Problem to solve: If a line in the material below has the word "Olayı", copy it.

Input records:
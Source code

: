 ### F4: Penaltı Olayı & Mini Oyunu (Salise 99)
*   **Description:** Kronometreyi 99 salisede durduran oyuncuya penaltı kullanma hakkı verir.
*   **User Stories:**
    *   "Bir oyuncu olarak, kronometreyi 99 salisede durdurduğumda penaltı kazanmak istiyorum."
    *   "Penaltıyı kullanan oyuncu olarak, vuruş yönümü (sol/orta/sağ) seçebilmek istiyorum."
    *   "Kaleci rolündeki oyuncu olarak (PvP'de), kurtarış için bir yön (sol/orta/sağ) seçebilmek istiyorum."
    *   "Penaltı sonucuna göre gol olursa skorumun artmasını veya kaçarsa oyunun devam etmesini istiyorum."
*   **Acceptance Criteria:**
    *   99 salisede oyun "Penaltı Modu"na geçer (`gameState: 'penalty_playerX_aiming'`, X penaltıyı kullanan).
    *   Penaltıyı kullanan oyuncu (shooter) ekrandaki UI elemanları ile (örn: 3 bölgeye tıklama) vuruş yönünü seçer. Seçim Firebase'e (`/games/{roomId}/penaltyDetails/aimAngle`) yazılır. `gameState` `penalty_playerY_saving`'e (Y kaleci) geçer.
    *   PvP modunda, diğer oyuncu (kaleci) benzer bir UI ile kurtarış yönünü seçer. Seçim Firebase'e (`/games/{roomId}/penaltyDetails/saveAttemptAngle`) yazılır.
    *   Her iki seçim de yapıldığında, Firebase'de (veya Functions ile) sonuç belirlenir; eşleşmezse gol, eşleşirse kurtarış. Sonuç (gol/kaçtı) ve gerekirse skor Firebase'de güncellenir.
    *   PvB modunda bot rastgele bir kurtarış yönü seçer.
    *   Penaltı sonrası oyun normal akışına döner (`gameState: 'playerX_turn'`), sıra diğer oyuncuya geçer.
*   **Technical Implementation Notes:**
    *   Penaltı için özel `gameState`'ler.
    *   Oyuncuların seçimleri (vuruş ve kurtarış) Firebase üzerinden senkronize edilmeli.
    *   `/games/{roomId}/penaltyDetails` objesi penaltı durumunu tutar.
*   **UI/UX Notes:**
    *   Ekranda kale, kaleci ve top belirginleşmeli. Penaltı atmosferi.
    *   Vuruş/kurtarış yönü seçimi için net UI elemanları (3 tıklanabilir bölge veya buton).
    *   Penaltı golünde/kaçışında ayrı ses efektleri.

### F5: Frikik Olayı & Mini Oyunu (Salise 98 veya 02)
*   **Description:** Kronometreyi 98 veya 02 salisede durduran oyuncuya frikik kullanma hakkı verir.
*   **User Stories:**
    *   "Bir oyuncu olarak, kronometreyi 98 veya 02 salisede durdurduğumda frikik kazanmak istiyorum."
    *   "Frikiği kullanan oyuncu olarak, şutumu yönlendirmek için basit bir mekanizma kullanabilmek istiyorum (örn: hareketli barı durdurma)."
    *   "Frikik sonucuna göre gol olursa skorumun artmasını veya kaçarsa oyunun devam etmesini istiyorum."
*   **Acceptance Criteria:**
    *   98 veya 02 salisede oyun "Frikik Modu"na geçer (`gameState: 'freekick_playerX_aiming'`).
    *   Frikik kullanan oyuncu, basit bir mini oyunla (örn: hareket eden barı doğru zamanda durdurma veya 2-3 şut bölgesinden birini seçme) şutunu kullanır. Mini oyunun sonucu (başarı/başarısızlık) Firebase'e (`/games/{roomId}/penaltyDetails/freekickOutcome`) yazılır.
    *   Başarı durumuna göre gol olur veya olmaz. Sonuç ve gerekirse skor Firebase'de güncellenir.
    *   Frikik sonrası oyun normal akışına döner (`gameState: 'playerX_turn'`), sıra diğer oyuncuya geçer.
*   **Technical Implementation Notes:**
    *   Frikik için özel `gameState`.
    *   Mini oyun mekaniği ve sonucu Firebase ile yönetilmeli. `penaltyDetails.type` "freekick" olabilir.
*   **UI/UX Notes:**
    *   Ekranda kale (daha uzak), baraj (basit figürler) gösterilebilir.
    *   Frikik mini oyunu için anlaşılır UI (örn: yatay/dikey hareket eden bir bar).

Answer box:
: ### F4: Penaltı Olayı & Mini Oyunu (Salise 99)
### F5: Frikik Olayı & Mini Oyunu (Salise 98 veya 02)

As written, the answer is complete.